Re: [Phys-L] amusing electrostatics exercise

[John Denker <jsd@av8n.com>]

On 02/27/2013 01:06 PM, Jeffrey Schnick wrote:
> Let the current in the original wire be I.  Replace the original wire
> with two skinny (negligible diameter) wires, wire C and wire G.  Wire
> C lies along what was the centerline of the original fat wire with
> the hollow tube in it.  Wire G lies along what was the centerline of
> the hollow tube.  Wire C has a current of I*A/(A-a) in the same
> direction as that of the original current and wire G has a current
> I*a/(A-a) in the opposite direction, where A is what the
> cross-sectional area of the original wire without the hole would be
> and a is the cross-sectional area of the hole.  The ends of wire C
> are connected to one power supply.  The ends of wire G are connected
> to another power supply. 

How exactly are those connections routed?

> Both power supplies are in about the same
> location as the original power supply that was causing the current in
> the wire with the tube through it.  In that region of space that
> would be outside the surface of the original wire if it were still
> there, the magnetic field is, to a very good approximation, a t
> locations far from the power supplies, identical to the magnetic
> field due to the original current carrying wire.

That is very specific about every point *except* the most
important point:  *how* do you route the connections to little 
wire G?  I claim that depending on how you do that, you can get 
a huuuuge range of different results.

Special cases include:
  a) Routing the connections along the path of the original
   wire.  This violates the spirit of the original question,
   namely that the hole affected only a short part of the
   original wire.

  b) Routing a twisted pair up to the location of little wire
   G, untwisting it only at the last moment.  This completely
   nullifies the effect of little wire G, since we have a
   loop with negligible area.

========================

Pedagogical remark:  This situation is a trap for the unwary.

Consider the following scenario:
  People are taught about circuit diagrams, and they are taught
  about Kirchhoff's laws.  In accordance with Kirchhoff's laws,
  the circuit diagram is invariant with respect to topological
  distortions.  It is an abstract graph, divorced from geometrical
  notions such as distance.

When you start building real circuits, you quickly learn that any
such scenario is a load of baloney.  Maxwell's equations are right,
and Kirchhoff's "laws" are not right.  Until about a month ago,
the wikipedia article on "Kirchhoff's laws" said that they were
"directly derived from Maxwell's equations" ... but that is just 
not true.

You can do the experiment:  Toss a loop of wire onto a non-metallic
table, so that the loop has an area of about a square meter.  Hook
up a high-impedance instrument such as an oscilloscope, preferable
the 10x probe of an oscilloscope.  Observe the voltage.  Re-arrange
the loop and observe what happens.

The results can be explained in terms of Maxwell's equations.  The
source terms include:
 -- The ballast in a fluorescent light fixture is typically not
  well shielded.
 -- Motors are typically not well shielded.
 -- et cetera.  In a typical teaching lab or industrial lab,
  there are plennnty of stray fields running around.

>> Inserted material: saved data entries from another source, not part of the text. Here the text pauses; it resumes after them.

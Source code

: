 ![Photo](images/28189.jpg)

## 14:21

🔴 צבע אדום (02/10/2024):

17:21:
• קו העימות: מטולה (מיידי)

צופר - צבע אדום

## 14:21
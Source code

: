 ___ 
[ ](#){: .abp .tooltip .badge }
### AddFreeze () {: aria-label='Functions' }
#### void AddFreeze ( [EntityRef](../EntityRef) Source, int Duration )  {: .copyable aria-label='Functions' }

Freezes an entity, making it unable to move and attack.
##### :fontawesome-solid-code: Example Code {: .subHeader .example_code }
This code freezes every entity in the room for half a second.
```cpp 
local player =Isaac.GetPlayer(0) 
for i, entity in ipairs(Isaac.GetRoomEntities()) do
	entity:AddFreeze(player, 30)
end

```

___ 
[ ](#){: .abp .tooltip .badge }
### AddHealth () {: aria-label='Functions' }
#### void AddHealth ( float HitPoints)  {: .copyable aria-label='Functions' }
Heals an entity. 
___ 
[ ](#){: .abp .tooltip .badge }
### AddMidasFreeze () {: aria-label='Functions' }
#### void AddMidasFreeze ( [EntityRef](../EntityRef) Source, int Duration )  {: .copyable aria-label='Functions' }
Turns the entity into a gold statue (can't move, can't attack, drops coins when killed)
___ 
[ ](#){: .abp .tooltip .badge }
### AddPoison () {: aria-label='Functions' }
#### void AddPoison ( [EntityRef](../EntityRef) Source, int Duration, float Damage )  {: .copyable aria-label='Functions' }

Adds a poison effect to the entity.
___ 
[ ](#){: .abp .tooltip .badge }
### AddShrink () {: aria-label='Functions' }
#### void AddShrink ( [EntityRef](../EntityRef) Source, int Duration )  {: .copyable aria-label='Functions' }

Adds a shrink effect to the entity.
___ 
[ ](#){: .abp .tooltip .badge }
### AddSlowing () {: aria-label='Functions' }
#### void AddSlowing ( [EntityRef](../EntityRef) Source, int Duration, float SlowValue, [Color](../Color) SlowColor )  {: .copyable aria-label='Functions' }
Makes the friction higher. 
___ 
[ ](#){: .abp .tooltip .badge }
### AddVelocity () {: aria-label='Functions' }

The point is: Circuit geometry matters.

Sometimes you can engineer things so that it doesn't matter very
much, especially for non-critical applications, but often this
involves considerable amounts of overkill.  OTOH it is also quite
common for people to get into serious trouble by assuming it
doesn't matter.  At this point they need to hire a physicist to
come in and bail them out.  This guarantees there will always be
jobs for physicists.